Thursday, January 10, 2019

Tamil becoming modern

Even in the title, David Shulman makes clear that he is writing a biography of Tamil, and not a history.
Old languages like Tamil, given to intense reflection of many centuries, write their own autobiographies, in many media, though we may not know hot to read them.  Sometimes they ask the assistance of a ghostwriter, a biographer, like me.
What a wonderful storyteller he is!  In this biography of Tamil, he educates me on how the grammar evolved, which then made the rich poetic literature happen, and then as the times changed, well, prose also developed.
Modernity is always a relative concept, privileging the more recent over the more distant past and thereby habitually distorting the latter.  It never happens in a single shot.
That applies to the changes in the language as well as to any aspect of life, it seems.

From the Sangam poetry to modern prose is one hell of a journey over nearly 2,000 years.  "Modern literary prose," for which the Tenkasi period played a critical role, is very different from the poetry of the past.  "Nothing can quite prepare us for the expressive power and stylistic range of nineteenth-century Tamil prose works, which 'bespeak a change of consciousness, of conscience'"

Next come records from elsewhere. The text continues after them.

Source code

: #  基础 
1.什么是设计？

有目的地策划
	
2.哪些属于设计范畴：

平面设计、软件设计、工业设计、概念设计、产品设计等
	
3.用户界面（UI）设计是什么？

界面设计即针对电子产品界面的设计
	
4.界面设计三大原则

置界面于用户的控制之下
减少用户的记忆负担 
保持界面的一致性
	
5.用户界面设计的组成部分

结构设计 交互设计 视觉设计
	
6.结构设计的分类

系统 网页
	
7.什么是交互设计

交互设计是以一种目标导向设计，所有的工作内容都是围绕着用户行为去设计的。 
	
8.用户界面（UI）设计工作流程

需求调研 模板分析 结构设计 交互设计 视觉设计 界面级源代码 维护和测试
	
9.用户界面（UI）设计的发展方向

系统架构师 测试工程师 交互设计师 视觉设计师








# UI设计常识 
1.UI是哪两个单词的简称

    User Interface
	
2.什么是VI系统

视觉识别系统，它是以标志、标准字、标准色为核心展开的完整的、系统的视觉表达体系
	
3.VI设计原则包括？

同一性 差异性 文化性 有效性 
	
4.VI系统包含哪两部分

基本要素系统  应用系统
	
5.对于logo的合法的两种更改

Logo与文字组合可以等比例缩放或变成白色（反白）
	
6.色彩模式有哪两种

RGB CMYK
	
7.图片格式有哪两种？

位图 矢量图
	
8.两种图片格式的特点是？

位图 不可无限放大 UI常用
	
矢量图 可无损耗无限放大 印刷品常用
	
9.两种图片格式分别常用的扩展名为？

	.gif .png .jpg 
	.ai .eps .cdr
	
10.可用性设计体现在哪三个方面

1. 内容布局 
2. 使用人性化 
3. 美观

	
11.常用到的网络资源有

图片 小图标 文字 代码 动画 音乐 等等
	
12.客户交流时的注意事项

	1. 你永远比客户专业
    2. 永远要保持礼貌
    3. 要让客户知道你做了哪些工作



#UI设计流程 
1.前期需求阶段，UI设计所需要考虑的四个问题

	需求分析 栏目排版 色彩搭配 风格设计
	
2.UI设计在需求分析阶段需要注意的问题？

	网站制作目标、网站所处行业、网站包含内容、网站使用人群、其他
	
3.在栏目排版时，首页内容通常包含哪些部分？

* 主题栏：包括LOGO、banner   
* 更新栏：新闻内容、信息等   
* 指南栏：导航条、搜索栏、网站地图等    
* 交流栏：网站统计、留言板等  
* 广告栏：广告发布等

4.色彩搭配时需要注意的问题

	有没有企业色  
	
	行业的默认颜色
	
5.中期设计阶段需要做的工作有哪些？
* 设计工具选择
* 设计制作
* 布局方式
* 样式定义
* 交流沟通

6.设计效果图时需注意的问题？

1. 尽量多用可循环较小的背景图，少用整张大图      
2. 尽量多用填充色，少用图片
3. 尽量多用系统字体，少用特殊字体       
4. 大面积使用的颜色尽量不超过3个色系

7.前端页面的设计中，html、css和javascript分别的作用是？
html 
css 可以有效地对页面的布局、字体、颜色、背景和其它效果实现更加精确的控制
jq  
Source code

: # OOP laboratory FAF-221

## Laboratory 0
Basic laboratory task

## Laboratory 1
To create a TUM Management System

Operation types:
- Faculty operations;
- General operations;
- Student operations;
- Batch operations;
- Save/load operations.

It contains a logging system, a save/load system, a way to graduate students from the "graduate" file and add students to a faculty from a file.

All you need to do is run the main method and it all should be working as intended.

In addition to Sanskrit being woven into Tamil, "by the late seventeenth century, two new languages have entered into Tamil-ness from the outside--Persian and Arabic."  The biography of Tamil, it seems, is also about assimilation.  Perhaps this cosmopolitanism that is innate in the language in which we grew also contributes to how easily we move around and assimilate into societies that are completely unlike the Tamil country.

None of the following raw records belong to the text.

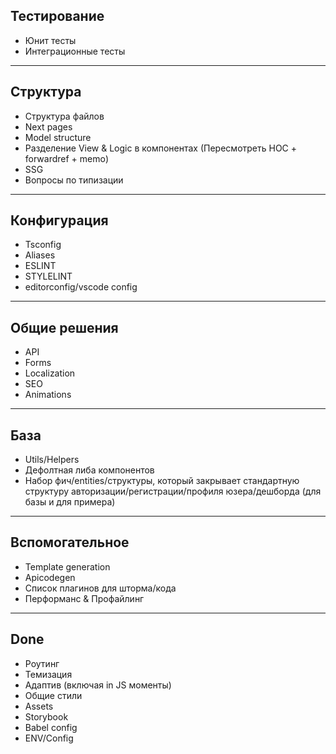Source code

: ## Тестирование

- Юнит тесты
- Интеграционные тесты

---

## Структура

- Структура файлов
- Next pages
- Model structure
- Разделение View & Logic в компонентах (Пересмотреть HOC + forwardref + memo)
- SSG
- Вопросы по типизации

---

## Конфигурация

- Tsconfig
- Aliases
- ESLINT
- STYLELINT
- editorconfig/vscode config

---

## Общие решения

- API
- Forms
- Localization
- SEO
- Animations

---

## База

- Utils/Helpers
- Дефолтная либа компонентов
- Набор фич/entities/структуры, который закрывает стандартную структуру авторизации/регистрации/профиля юзера/дешборда (для базы и для примера)

---

## Вспомогательное

- Template generation
- Apicodegen
- Список плагинов для шторма/кода
- Перформанс & Профайлинг

---

## Done

- Роутинг
- Темизация
- Адаптив (включая in JS моменты)
- Общие стили
- Assets
- Storybook
- Babel config
- ENV/Config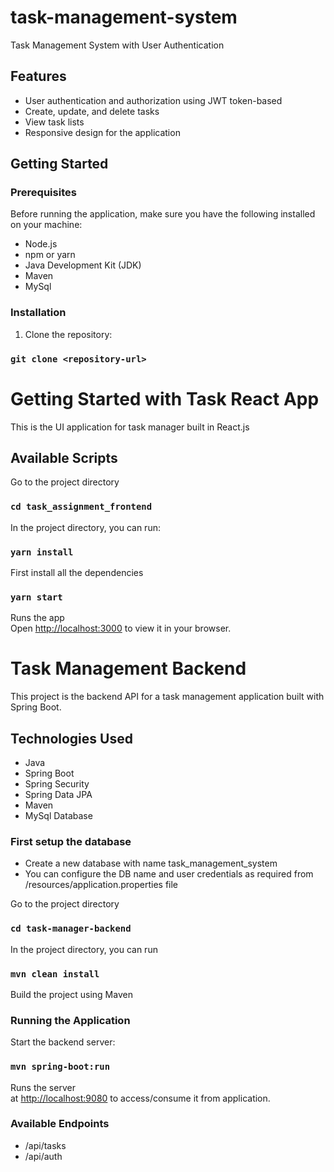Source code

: # task-management-system
Task Management System with User Authentication

## Features

- User authentication and authorization using JWT token-based
- Create, update, and delete tasks
- View task lists
- Responsive design for the application

## Getting Started

### Prerequisites

Before running the application, make sure you have the following installed on your machine:

- Node.js
- npm or yarn
- Java Development Kit (JDK)
- Maven
- MySql

### Installation

1. Clone the repository:

### `git clone <repository-url>`

# Getting Started with Task React App

This is the UI application for task manager built in React.js

## Available Scripts

Go to the project directory

### `cd task_assignment_frontend`

In the project directory, you can run:

### `yarn install`

First install all the dependencies

### `yarn start`

Runs the app\
Open [http://localhost:3000](http://localhost:3000) to view it in your browser.

# Task Management Backend

This project is the backend API for a task management application built with Spring Boot.

## Technologies Used

- Java
- Spring Boot
- Spring Security
- Spring Data JPA
- Maven
- MySql Database

### First setup the database 

- Create a new database with name task_management_system
- You can configure the DB name and user credentials as required from /resources/application.properties file

Go to the project directory

### `cd task-manager-backend`

In the project directory, you can run

### `mvn clean install`

Build the project using Maven

### Running the Application

Start the backend server:

### `mvn spring-boot:run`

Runs the server\
at [http://localhost:9080](http://localhost:9080) to access/consume it from application.

### Available Endpoints

- /api/tasks
- /api/auth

Shulman discusses "the great Muslim poet Umaruppulavar."  Of course, I had no idea about him either.  Even though he was from the part of the Tamil country that was home to my people. He was born in Ettayapuram, the same place that also claims as its own the poet whose verse I have in a tshirt!

Umaruppulavar's opus was:
the best-known literary work of Muslim Tamil, the Cirappuranam, probably the finest large-scale narrative poem in Tamil in the seventeenth-century; this vast work, largely modeled on Kamban, tells the story of Muhammad in a Hijaz that has reimagined as the verdant Tamil land
I had no idea that my ancestral areas in the old Tamil country played such roles in the evolution of the "modern" Tamil.